- **What is required**
Every line of the records below that holds the word "together" belongs in the answer.

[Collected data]

--- START ---

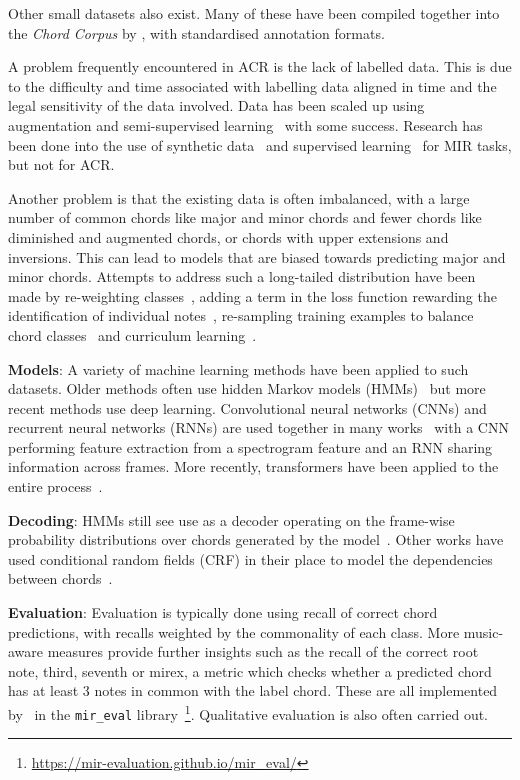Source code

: Other small datasets also exist. Many of these have been compiled together into the \emph{Chord Corpus} by \citet{Choco}, with standardised annotation formats.

A problem frequently encountered in ACR is the lack of labelled data. This is due to the difficulty and time associated with labelling data aligned in time and the legal sensitivity of the data involved. Data has been scaled up using augmentation and semi-supervised learning~\citep{ScalingUpSemiSupervisedLearning} with some success. Research has been done into the use of synthetic data~\citep{MusicGenTrainingData,AnnotationFreeSyntheticData} and supervised learning~\citep{MERTSupervisedLearning} for MIR tasks, but not for ACR. 

Another problem is that the existing data is often imbalanced, with a large number of common chords like major and minor chords and fewer chords like diminished and augmented chords, or chords with upper extensions and inversions. This can lead to models that are biased towards predicting major and minor chords. Attempts to address such a long-tailed distribution have been made by re-weighting classes~\citep{ACRLargeVocab1}, adding a term in the loss function rewarding the identification of individual notes~\citep{StructuredTraining,ACRLargeVocab1}, re-sampling training examples to balance chord classes~\citep{BalanceRandomForestACR} and curriculum learning~\citep{CurriculumLearning}.

\textbf{Models}: A variety of machine learning methods have been applied to such datasets. Older methods often use hidden Markov models (HMMs)~\citep{ACRHMM} but more recent methods use deep learning. Convolutional neural networks (CNNs) and recurrent neural networks (RNNs) are used together in many works~\citep{ACRCNNRNN1,ACRLargeVocab1,StructuredTraining} with a CNN performing feature extraction from a spectrogram feature and an RNN sharing information across frames. More recently, transformers have been applied to the entire process~\citet{MelodyTranscriptionViaGenerativePreTraining, HarmonyTransformer, AttendToChords}.

\textbf{Decoding}: HMMs still see use as a decoder operating on the frame-wise probability distributions over chords generated by the model~\citep{BalanceRandomForestACR}. Other works have used conditional random fields (CRF) in their place to model the dependencies between chords~\citep{ACRLargeVocab1}.

\textbf{Evaluation}: Evaluation is typically done using recall of correct chord predictions, with recalls weighted by the commonality of each class. More music-aware measures provide further insights such as the recall of the correct root note, third, seventh or mirex, a metric which checks whether a predicted chord has at least 3 notes in common with the label chord. These are all implemented by~\citet{mir_eval} in the \texttt{mir\_eval} library~\footnote{\url{https://mir-evaluation.github.io/mir_eval/}}. Qualitative evaluation is also often carried out.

--- END ---

- **Result**
: Other small datasets also exist. Many of these have been compiled together into the \emph{Chord Corpus} by \citet{Choco}, with standardised annotation formats.
\textbf{Models}: A variety of machine learning methods have been applied to such datasets. Older methods often use hidden Markov models (HMMs)~\citep{ACRHMM} but more recent methods use deep learning. Convolutional neural networks (CNNs) and recurrent neural networks (RNNs) are used together in many works~\citep{ACRCNNRNN1,ACRLargeVocab1,StructuredTraining} with a CNN performing feature extraction from a spectrogram feature and an RNN sharing information across frames. More recently, transformers have been applied to the entire process~\citet{MelodyTranscriptionViaGenerativePreTraining, HarmonyTransformer, AttendToChords}.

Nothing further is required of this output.